• Listed records:

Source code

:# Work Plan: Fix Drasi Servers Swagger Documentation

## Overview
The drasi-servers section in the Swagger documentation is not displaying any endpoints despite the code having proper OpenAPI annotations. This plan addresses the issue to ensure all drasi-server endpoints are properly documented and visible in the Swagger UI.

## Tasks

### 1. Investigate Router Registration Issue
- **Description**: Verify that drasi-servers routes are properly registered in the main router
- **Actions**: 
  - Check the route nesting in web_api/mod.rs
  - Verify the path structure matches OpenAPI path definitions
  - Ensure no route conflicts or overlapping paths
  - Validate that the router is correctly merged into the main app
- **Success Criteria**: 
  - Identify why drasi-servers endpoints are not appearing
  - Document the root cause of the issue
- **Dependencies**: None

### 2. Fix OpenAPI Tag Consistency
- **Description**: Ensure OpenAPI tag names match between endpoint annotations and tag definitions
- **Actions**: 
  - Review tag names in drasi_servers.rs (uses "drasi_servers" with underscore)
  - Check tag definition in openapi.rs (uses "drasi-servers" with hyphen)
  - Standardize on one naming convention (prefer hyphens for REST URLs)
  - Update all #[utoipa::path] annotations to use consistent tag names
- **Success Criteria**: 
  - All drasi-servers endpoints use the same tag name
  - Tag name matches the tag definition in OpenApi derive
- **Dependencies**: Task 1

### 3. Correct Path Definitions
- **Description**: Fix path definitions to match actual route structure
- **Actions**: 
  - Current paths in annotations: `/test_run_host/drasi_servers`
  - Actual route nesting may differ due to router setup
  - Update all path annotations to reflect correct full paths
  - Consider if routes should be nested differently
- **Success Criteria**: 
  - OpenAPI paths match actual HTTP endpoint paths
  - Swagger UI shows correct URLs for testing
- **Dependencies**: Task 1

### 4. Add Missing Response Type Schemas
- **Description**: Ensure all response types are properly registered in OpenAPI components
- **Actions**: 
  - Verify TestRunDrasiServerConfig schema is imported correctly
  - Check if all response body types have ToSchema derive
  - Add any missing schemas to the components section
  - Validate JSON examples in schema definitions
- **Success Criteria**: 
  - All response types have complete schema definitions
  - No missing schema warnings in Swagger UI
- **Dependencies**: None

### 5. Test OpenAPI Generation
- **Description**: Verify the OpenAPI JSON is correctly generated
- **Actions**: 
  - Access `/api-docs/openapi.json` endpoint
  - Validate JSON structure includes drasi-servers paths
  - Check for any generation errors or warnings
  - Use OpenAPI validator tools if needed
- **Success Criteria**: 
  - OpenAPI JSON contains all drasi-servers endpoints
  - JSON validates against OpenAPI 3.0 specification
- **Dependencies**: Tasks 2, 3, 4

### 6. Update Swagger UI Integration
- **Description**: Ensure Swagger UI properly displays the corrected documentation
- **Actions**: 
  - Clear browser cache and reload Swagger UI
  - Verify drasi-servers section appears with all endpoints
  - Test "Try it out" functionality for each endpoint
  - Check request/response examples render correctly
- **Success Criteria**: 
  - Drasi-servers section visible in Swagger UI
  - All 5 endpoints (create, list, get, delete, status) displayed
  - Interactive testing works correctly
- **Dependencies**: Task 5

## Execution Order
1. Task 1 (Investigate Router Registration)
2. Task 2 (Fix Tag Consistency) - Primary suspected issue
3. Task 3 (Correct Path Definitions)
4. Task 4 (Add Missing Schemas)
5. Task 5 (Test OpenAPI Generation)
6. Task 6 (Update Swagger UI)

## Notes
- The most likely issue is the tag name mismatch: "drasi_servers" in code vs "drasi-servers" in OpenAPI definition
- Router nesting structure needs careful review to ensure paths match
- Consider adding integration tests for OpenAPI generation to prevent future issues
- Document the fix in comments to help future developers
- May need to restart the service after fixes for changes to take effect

• Exercise requirements:
All that is wanted is an exact copy of the lines above from the one with "- No missing schema warnings in Swagger UI" through the one with "- Router nesting", with both ends included.

• Exercise response:
  - No missing schema warnings in Swagger UI
- **Dependencies**: None

### 5. Test OpenAPI Generation
- **Description**: Verify the OpenAPI JSON is correctly generated
- **Actions**: 
  - Access `/api-docs/openapi.json` endpoint
  - Validate JSON structure includes drasi-servers paths
  - Check for any generation errors or warnings
  - Use OpenAPI validator tools if needed
- **Success Criteria**: 
  - OpenAPI JSON contains all drasi-servers endpoints
  - JSON validates against OpenAPI 3.0 specification
- **Dependencies**: Tasks 2, 3, 4

### 6. Update Swagger UI Integration
- **Description**: Ensure Swagger UI properly displays the corrected documentation
- **Actions**: 
  - Clear browser cache and reload Swagger UI
  - Verify drasi-servers section appears with all endpoints
  - Test "Try it out" functionality for each endpoint
  - Check request/response examples render correctly
- **Success Criteria**: 
  - Drasi-servers section visible in Swagger UI
  - All 5 endpoints (create, list, get, delete, status) displayed
  - Interactive testing works correctly
- **Dependencies**: Task 5

## Execution Order
1. Task 1 (Investigate Router Registration)
2. Task 2 (Fix Tag Consistency) - Primary suspected issue
3. Task 3 (Correct Path Definitions)
4. Task 4 (Add Missing Schemas)
5. Task 5 (Test OpenAPI Generation)
6. Task 6 (Update Swagger UI)

## Notes
- The most likely issue is the tag name mismatch: "drasi_servers" in code vs "drasi-servers" in OpenAPI definition
- Router nesting structure needs careful review to ensure paths match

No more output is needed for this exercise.